Which was when Mandi came and gave without taking. In the end, it defied analysis. It didn’t make sense for Atlético to find themselves in that position and even less sense for them to get out of it like that. “It’s a pity it had to end this way,” the Villarreal full-back Juan Foyth said, and he was right of course, but also wrong. Cold analysis? Who wants cold? The unpredictability, even the cruelty, is part of the attraction. It’s not all some grand plan, not all inevitable, although it can feel that way, and at a time when there is less room for the rest than ever, chance is to be celebrated. Luck plays a part, which is lucky. The daft moments are part of it, too. Jorge Valdano is fond of saying football is an emotional state, and there may be no better state than laughter. It’s supposed to be fun, it’s not always supposed to be explained.

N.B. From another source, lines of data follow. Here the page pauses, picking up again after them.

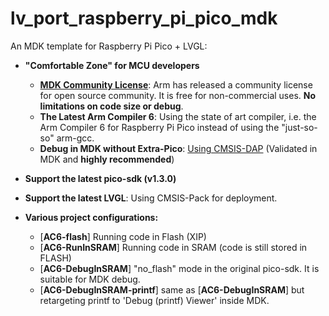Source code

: # lv_port_raspberry_pi_pico_mdk

An MDK template for Raspberry Pi Pico + LVGL:

- **"Comfortable Zone" for MCU developers**
  - **[MDK Community License](https://www.keil.com/pr/article/1299.htm)**: Arm has released a community license for open source community. It is free for non-commercial uses. **No limitations on code size or debug**.  
  - **The Latest Arm Compiler 6**: Using the state of art compiler, i.e. the Arm Compiler 6 for Raspberry Pi Pico instead of using the "just-so-so" arm-gcc. 
  - **Debug in MDK without Extra-Pico**: [Using CMSIS-DAP](https://github.com/majbthrd/pico-debug) (Validated in MDK and **highly recommended**)

- **Support the latest pico-sdk (v1.3.0)**
- **Support the latest LVGL**: Using CMSIS-Pack for deployment.
- **Various project configurations:**
  - [**AC6-flash**] Running code in Flash (XIP)
  - [**AC6-RunInSRAM**] Running code in SRAM (code is still stored in FLASH)
  - [**AC6-DebugInSRAM**] "no_flash" mode in the original pico-sdk. It is suitable for MDK debug.
  - [**AC6-DebugInSRAM-printf**] same as [**AC6-DebugInSRAM**] but retargeting printf to 'Debug (printf) Viewer' inside MDK.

A weekend when Vinicius produced an outrageous turn past two opponents in the Betis penalty area, when Carlos Soler scored a gorgeous scorpion kick and in which Randy Nteka smoothly struck his first goal in primera, was also the weekend when Casemiro managed to wipe out a referee and still not get a yellow and the league champions needed a moment of madness to join the pack at the top, just when they were looking better than ever before. Sometimes football is superb. Sometimes it’s just silly. And that’s good, too.